The questions may be answered if we take a look at the background and numbers of the former San Diego State University (SDSU)forward.

Davis has spent the NBA season with the San Antonio Spurs D-League affiliate, the Austin Spurs. He averaged 13.8 points and 10.5 rebounds per game while playing for Austin. Not much, but if taken into consideration on what he can do in the PBA, he may be able to double those outputs if he can just remain focused.

He was invited to the Spurs' training camp in the 2014 preseason after outplaying Noah Vonleh as a member of the Charlotte Hornets' NBA Summer League team. He averaged 8.9 points and 10.1 rebounds, and he recorded double-doubles in three of the seven games.

Davis played the 2013-14 season as a graduate transfer for SDSU after playing two seasons with Tulane and one season with North Carolina State. He averaged 7.7 points and 10.1 rebounds while shooting nearly 46 percent as a member of the 2014 SDSU Sweet 16 team.

The most consistent in all those games that the 6-foot-8 Davis played is his rebounding. He may falter from time to time in the scoring department, but he almost always comes up with double digit rebounding in his games. And that rebounding will be the single most important factor why coach Norman Black is signing him up for the Bolts.

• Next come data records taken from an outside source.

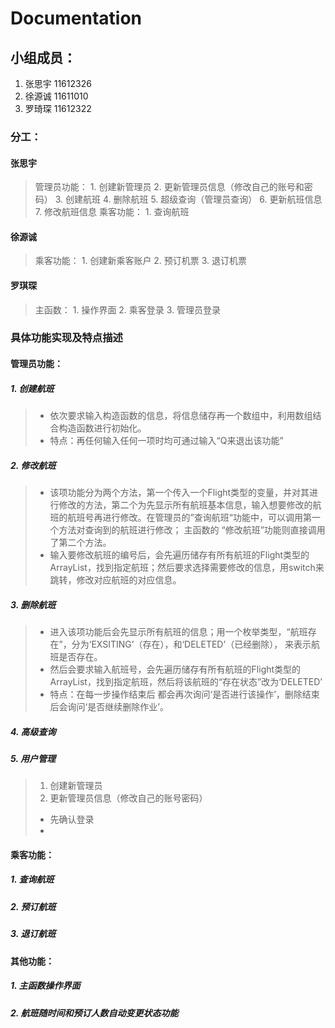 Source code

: # Documentation
## 小组成员：
1. 张思宇 11612326
2. 徐源诚 11611010
3. 罗琦琛 11612322

### 分工：
#### 张思宇
> 管理员功能：
        1. 创建新管理员
        2. 更新管理员信息（修改自己的账号和密码）
        3. 创建航班
        4. 删除航班
        5. 超级查询（管理员查询）
        6. 更新航班信息
        7. 修改航班信息
>  乘客功能：
        1. 查询航班

#### 徐源诚
> 乘客功能：
      1. 创建新乘客账户
      2. 预订机票
      3. 退订机票

#### 罗琪琛
> 主函数：
    1. 操作界面
    2. 乘客登录
    3. 管理员登录

### 具体功能实现及特点描述
#### 管理员功能：
##### 1. 创建航班
>  * 依次要求输入构造函数的信息，将信息储存再一个数组中，利用数组结合构造函数进行初始化。
>  * 特点：再任何输入任何一项时均可通过输入“Q来退出该功能”

##### 2. 修改航班
>  * 该项功能分为两个方法，第一个传入一个Flight类型的变量，并对其进行修改的方法，第二个为先显示所有航班基本信息，输入想要修改的航班的航班号再进行修改。在管理员的”查询航班“功能中，可以调用第一个方法对查询到的航班进行修改； 主函数的 “修改航班”功能则直接调用了第二个方法。
>  * 输入要修改航班的编号后，会先遍历储存有所有航班的Flight类型的ArrayList，找到指定航班；然后要求选择需要修改的信息，用switch来跳转，修改对应航班的对应信息。

##### 3. 删除航班
>   * 进入该项功能后会先显示所有航班的信息；用一个枚举类型，“航班存在”，分为‘EXSITING’（存在），和‘DELETED’（已经删除）， 来表示航班是否存在。
>   * 然后会要求输入航班号，会先遍历储存有所有航班的Flight类型的ArrayList，找到指定航班，然后将该航班的“存在状态”改为‘DELETED’
>  * 特点：在每一步操作结束后 都会再次询问‘是否进行该操作’，删除结束后会询问‘是否继续删除作业’。

##### 4. 高级查询
##### 5. 用户管理
>  1. 创建新管理员
>  2. 更新管理员信息（修改自己的账号密码）
>    * 先确认登录
>    *

#### 乘客功能：
##### 1. 查询航班
##### 2. 预订航班
##### 3. 退订航班

#### 其他功能：
##### 1. 主函数操作界面
##### 2. 航班随时间和预订人数自动变更状态功能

Looking back at the recently concluded All-Filipino campaign, the Bolts ranked only 8th among the 12-team tournament. The two finalists, San Miguel Beermen and Alaska Aces ranked second and fourth, respectively, while Barangay Ginebra topped the list owing to their twin towers, Japeth Aguilar and Greg Slaughter.
Grabbing those loose balls may not be that important if the team is shooting well on the floor. However, in this case, it is not. The Bolts ranked third to the last in ensuring that the ball stays inside the net by shooting only 39.3 percent, which is slightly better than the percentages of newcomers, Blackwater Elite and Kia Sorrento.

As a result, the team can only manage to score 84.2 points per game, which is disappointing when they have the prolific sniper Gary David and former collegiate MVP John Wilson in the roster.

This is the primary reason why Davis was brought in. The Bolts may not be able to defend against the much taller players individually, but as a team that relies more on zone and rotational defense, that may not matter much as long as rebounding is controlled.